Ce qui sépare le second modèle du troisième pourrait paraît difficile à identifier d’une manière précise au premier regard : une maîtrise affirmée des relations extérieures, des modes de redistribution qui maintiennent un niveau acceptable de solidarité sociale et régionale. Mais en fait la différence est de nature et non de degré de puissance des moyens de la politique d’Etat mis en œuvre. Le véritable débat trouve ici son fondement ultime. L’option progressiste ne peut être fondée que sur une priorité donnée à l’expansion du marché interne, sur la base de rapports sociaux régulés de manière à réduire au maximum les inégalités sociales et régionales ; et, en conséquence, la soumission des rapports extérieurs aux exigences de cette logique motrice. L’option qui lui fait contraste prend l’insertion sans cesse approfondie dans le système capitaliste mondial comme moteur principal du développement économique. Cette option est associée d’une manière inévitable à l’aggravation des inégalités régionales est surtout sociales. Exprimé dans ces termes l’alternative ne laisse qu’une marge étroite à une option de « capitalisme national » capable de rattraper à terme le monde capitaliste développé pour faire de la Chine une nouvelle grande puissance, voire superpuissance contraignant celles qui sont en place à renoncer à leur hégémonisme. Il est peu probable qu’un pouvoir politique quelconque puisse maintenir assez longtemps le cap à l’intérieur de cette marge étroite et donc qu’une stratégie inspirée par cet objectif perspectif puisse éviter de tomber à droite (et finir par se soumettre au plan impérialiste) ou à gauche (évoluer vers le troisième modèle).

 

Conclusion : vers une reconstruction Euro-asiatique?

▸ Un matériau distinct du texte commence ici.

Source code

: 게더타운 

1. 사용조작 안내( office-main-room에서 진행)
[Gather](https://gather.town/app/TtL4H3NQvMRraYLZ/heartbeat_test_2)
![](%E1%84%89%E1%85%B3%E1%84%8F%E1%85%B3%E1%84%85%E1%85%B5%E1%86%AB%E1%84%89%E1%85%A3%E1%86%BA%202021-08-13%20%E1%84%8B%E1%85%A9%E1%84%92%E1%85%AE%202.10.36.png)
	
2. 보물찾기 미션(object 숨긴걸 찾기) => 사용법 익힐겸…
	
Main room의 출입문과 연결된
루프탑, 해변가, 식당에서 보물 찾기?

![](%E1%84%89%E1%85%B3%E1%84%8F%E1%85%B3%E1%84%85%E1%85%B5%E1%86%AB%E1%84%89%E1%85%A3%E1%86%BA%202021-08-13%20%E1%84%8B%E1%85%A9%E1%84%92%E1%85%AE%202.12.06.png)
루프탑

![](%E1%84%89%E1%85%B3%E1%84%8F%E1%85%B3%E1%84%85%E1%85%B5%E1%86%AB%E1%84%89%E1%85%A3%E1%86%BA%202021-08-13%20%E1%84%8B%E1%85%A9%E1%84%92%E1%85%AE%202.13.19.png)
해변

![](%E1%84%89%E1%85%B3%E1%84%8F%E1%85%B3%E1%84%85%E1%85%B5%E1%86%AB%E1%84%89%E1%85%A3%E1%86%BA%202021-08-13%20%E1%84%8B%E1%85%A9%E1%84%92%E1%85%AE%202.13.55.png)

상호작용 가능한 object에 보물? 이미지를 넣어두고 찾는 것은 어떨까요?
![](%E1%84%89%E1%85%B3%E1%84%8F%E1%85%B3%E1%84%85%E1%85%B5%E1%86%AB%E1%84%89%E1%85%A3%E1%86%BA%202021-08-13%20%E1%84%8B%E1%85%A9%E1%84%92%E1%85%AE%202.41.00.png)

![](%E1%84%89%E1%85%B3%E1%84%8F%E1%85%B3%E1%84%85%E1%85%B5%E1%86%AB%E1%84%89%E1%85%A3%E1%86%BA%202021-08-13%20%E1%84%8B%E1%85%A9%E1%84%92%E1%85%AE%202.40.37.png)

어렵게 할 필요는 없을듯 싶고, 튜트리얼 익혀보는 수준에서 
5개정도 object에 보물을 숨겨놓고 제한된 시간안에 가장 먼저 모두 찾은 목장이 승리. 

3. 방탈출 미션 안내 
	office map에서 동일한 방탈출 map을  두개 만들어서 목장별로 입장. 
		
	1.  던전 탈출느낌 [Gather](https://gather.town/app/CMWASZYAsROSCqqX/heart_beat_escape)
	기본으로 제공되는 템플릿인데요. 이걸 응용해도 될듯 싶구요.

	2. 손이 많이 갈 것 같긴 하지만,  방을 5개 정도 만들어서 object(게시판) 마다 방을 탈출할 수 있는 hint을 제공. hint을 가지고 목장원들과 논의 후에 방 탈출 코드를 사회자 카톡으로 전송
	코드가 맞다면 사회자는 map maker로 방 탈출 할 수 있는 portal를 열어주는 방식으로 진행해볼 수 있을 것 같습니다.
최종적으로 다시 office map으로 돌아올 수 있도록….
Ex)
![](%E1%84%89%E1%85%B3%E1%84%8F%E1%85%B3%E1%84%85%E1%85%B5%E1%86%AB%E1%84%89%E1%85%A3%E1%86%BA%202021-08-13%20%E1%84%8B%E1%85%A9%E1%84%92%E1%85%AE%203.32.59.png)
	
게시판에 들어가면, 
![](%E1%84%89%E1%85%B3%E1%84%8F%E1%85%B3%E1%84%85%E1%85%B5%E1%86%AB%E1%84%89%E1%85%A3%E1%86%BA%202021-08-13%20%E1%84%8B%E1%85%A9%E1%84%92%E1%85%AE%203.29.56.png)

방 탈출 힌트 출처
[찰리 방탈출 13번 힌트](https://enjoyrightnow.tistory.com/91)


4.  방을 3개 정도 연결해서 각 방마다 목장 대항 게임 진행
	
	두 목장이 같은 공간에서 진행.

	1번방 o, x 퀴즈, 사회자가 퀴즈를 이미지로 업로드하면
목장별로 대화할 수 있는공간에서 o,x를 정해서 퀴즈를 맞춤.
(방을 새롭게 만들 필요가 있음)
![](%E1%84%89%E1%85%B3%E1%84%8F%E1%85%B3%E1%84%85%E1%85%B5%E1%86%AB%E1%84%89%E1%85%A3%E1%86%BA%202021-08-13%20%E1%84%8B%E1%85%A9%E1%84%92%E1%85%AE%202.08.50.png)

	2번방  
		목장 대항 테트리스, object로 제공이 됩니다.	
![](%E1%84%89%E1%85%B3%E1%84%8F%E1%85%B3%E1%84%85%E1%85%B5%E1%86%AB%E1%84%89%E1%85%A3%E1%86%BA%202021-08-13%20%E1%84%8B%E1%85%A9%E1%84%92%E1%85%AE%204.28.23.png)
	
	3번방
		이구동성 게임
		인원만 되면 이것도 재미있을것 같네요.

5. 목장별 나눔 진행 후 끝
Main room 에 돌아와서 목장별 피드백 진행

« L’histoire universelle » a été longtemps celle de la complémentarité et du choc des grandes sociétés constitutives de « l’ancien monde » (Asie, Europe, Afrique), les Amériques post colombiennes le théâtre de l’expansion « isolationniste » de la puissance majeure qui s’y est constituée, les Etats-Unis. Depuis 1945 cette puissance affirme sa vocation mondiale, contrainte d’abord de la partager (inégalement) avec le concurrent militaire et idéologique soviétique, puis sans égal apparent après l’effondrement du « socialisme ».

 

Dans le même temps l’Europe s’élevait au rang de première puissance commerciale mondiale et s’engageait dans une construction politique qui exclut probablement le retour aux guerres permanentes entre ses Nations constitutives, le Japon se modernisait et l’Asie s’engageait avec une rapidité exceptionnelle dans cette voie. Le capitalisme fournit le cadre de référence obligatoire de ce nouveau système mondial multipolaire en construction. Face au défi américain des rapprochements sérieux entre les pôles de l’ancien monde ont-ils la possibilité d’imposer de nouveaux équilibres stabilisateurs ?

 

Les analyses que j’ai proposées invitent à beaucoup de circonspection à cet égard. J’ai mis l’accent sur les fragilités des constructions chez deux partenaires majeurs du système, l’Europe enlisée dans l’atlantisme et la Chine. La vulnérabilité du Japon, de l’Inde, de la Russie, n’est pas moindre, pour des raisons diverses que la brièveté de ce papier ne permettait pas d’aborder.

 

Je n’en conclus néanmoins pas que de ce fait le projet américain de leadership mondial unilatéral s’imposera nécessairement. La construction d’alliances politiques entre des Etats européens majeurs, la Russie et l’Asie (la Chine et l’Inde en particulier) est à l’ordre du jour et, si elle se fait, mettra en déroute définitive les ambitions démesurées de Washington. Alors la multipolarité fournira le cadre du dépassement possible et nécessaire du capitalisme. Le monde multipolaire stabilisé et authentique sera finalement socialiste ou ne sera pas.